▶ Task instructions
Go through the records underneath and write each one out again exactly.
-----
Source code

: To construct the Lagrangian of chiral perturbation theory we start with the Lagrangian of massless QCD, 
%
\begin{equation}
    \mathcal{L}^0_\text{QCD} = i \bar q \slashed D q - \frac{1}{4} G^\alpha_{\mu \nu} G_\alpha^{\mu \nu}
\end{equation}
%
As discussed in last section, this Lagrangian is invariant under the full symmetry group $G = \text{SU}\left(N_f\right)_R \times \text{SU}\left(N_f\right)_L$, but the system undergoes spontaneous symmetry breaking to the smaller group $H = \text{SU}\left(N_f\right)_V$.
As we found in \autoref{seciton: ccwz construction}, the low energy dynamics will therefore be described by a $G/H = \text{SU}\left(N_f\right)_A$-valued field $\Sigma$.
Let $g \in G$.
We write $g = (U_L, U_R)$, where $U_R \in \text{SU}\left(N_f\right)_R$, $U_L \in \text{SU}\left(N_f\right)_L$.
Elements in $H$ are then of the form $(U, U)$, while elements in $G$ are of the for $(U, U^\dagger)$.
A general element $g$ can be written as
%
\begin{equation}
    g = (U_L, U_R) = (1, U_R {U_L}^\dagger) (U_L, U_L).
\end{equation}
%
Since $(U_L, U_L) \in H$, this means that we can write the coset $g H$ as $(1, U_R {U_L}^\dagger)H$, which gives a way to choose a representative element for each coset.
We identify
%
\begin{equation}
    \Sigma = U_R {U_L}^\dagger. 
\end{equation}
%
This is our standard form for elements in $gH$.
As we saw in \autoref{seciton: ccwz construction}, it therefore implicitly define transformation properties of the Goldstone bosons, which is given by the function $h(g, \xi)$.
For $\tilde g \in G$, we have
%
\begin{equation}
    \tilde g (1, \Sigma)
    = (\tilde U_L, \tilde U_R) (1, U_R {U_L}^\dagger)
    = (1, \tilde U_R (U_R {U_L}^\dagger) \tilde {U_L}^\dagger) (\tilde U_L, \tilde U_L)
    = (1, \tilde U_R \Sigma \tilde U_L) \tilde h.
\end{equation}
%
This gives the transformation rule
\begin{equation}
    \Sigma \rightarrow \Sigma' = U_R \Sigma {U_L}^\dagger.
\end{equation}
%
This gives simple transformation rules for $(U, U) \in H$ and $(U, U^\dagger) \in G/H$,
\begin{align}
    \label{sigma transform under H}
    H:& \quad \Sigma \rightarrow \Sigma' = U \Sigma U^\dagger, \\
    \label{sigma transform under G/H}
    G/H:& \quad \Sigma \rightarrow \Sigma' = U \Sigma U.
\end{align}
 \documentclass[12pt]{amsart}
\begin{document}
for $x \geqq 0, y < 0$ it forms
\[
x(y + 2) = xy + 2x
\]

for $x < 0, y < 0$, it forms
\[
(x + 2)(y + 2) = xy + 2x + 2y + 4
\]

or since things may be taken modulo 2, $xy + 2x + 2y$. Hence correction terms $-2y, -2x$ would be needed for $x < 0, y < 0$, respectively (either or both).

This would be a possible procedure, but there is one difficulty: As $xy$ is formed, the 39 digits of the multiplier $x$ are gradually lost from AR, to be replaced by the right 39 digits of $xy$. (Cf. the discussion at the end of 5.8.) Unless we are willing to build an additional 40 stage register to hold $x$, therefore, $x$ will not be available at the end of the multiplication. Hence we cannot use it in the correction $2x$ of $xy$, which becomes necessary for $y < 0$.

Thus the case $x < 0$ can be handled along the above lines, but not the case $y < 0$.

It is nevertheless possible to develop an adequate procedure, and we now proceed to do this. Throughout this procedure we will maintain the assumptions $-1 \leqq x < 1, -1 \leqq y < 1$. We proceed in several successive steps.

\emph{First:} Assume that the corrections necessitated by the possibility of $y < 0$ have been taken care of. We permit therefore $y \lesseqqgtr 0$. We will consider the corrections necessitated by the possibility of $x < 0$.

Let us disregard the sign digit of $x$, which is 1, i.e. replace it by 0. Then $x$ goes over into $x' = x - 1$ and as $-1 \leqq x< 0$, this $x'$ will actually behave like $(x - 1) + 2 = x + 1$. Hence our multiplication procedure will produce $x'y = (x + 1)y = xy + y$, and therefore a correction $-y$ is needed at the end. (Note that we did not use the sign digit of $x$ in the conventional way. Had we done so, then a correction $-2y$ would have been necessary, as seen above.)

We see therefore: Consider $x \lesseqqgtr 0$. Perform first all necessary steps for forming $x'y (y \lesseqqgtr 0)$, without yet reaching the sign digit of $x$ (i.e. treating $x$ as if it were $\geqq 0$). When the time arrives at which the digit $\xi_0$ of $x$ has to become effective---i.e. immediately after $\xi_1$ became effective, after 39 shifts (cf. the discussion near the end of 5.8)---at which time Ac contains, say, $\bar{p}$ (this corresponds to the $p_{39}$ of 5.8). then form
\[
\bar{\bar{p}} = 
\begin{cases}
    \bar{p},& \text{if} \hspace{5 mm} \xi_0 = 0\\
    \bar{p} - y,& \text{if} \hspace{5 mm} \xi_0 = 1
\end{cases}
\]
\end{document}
-----
▶ Solution for this task
Source code

: To construct the Lagrangian of chiral perturbation theory we start with the Lagrangian of massless QCD, 
%
\begin{equation}
    \mathcal{L}^0_\text{QCD} = i \bar q \slashed D q - \frac{1}{4} G^\alpha_{\mu \nu} G_\alpha^{\mu \nu}
\end{equation}
%
As discussed in last section, this Lagrangian is invariant under the full symmetry group $G = \text{SU}\left(N_f\right)_R \times \text{SU}\left(N_f\right)_L$, but the system undergoes spontaneous symmetry breaking to the smaller group $H = \text{SU}\left(N_f\right)_V$.
As we found in \autoref{seciton: ccwz construction}, the low energy dynamics will therefore be described by a $G/H = \text{SU}\left(N_f\right)_A$-valued field $\Sigma$.
Let $g \in G$.
We write $g = (U_L, U_R)$, where $U_R \in \text{SU}\left(N_f\right)_R$, $U_L \in \text{SU}\left(N_f\right)_L$.
Elements in $H$ are then of the form $(U, U)$, while elements in $G$ are of the for $(U, U^\dagger)$.
A general element $g$ can be written as
%
\begin{equation}
    g = (U_L, U_R) = (1, U_R {U_L}^\dagger) (U_L, U_L).
\end{equation}
%
Since $(U_L, U_L) \in H$, this means that we can write the coset $g H$ as $(1, U_R {U_L}^\dagger)H$, which gives a way to choose a representative element for each coset.
We identify
%
\begin{equation}
    \Sigma = U_R {U_L}^\dagger. 
\end{equation}
%
This is our standard form for elements in $gH$.
As we saw in \autoref{seciton: ccwz construction}, it therefore implicitly define transformation properties of the Goldstone bosons, which is given by the function $h(g, \xi)$.
For $\tilde g \in G$, we have
%
\begin{equation}
    \tilde g (1, \Sigma)
    = (\tilde U_L, \tilde U_R) (1, U_R {U_L}^\dagger)
    = (1, \tilde U_R (U_R {U_L}^\dagger) \tilde {U_L}^\dagger) (\tilde U_L, \tilde U_L)
    = (1, \tilde U_R \Sigma \tilde U_L) \tilde h.
\end{equation}
%
This gives the transformation rule
\begin{equation}
    \Sigma \rightarrow \Sigma' = U_R \Sigma {U_L}^\dagger.
\end{equation}
%
This gives simple transformation rules for $(U, U) \in H$ and $(U, U^\dagger) \in G/H$,
\begin{align}
    \label{sigma transform under H}
    H:& \quad \Sigma \rightarrow \Sigma' = U \Sigma U^\dagger, \\
    \label{sigma transform under G/H}
    G/H:& \quad \Sigma \rightarrow \Sigma' = U \Sigma U.
\end{align}
 \documentclass[12pt]{amsart}
\begin{document}
for $x \geqq 0, y < 0$ it forms
\[
x(y + 2) = xy + 2x
\]

for $x < 0, y < 0$, it forms
\[
(x + 2)(y + 2) = xy + 2x + 2y + 4
\]

or since things may be taken modulo 2, $xy + 2x + 2y$. Hence correction terms $-2y, -2x$ would be needed for $x < 0, y < 0$, respectively (either or both).

This would be a possible procedure, but there is one difficulty: As $xy$ is formed, the 39 digits of the multiplier $x$ are gradually lost from AR, to be replaced by the right 39 digits of $xy$. (Cf. the discussion at the end of 5.8.) Unless we are willing to build an additional 40 stage register to hold $x$, therefore, $x$ will not be available at the end of the multiplication. Hence we cannot use it in the correction $2x$ of $xy$, which becomes necessary for $y < 0$.

Thus the case $x < 0$ can be handled along the above lines, but not the case $y < 0$.

It is nevertheless possible to develop an adequate procedure, and we now proceed to do this. Throughout this procedure we will maintain the assumptions $-1 \leqq x < 1, -1 \leqq y < 1$. We proceed in several successive steps.

\emph{First:} Assume that the corrections necessitated by the possibility of $y < 0$ have been taken care of. We permit therefore $y \lesseqqgtr 0$. We will consider the corrections necessitated by the possibility of $x < 0$.

Let us disregard the sign digit of $x$, which is 1, i.e. replace it by 0. Then $x$ goes over into $x' = x - 1$ and as $-1 \leqq x< 0$, this $x'$ will actually behave like $(x - 1) + 2 = x + 1$. Hence our multiplication procedure will produce $x'y = (x + 1)y = xy + y$, and therefore a correction $-y$ is needed at the end. (Note that we did not use the sign digit of $x$ in the conventional way. Had we done so, then a correction $-2y$ would have been necessary, as seen above.)

We see therefore: Consider $x \lesseqqgtr 0$. Perform first all necessary steps for forming $x'y (y \lesseqqgtr 0)$, without yet reaching the sign digit of $x$ (i.e. treating $x$ as if it were $\geqq 0$). When the time arrives at which the digit $\xi_0$ of $x$ has to become effective---i.e. immediately after $\xi_1$ became effective, after 39 shifts (cf. the discussion near the end of 5.8)---at which time Ac contains, say, $\bar{p}$ (this corresponds to the $p_{39}$ of 5.8). then form
\[
\bar{\bar{p}} = 
\begin{cases}
    \bar{p},& \text{if} \hspace{5 mm} \xi_0 = 0\\
    \bar{p} - y,& \text{if} \hspace{5 mm} \xi_0 = 1
\end{cases}
\]
\end{document}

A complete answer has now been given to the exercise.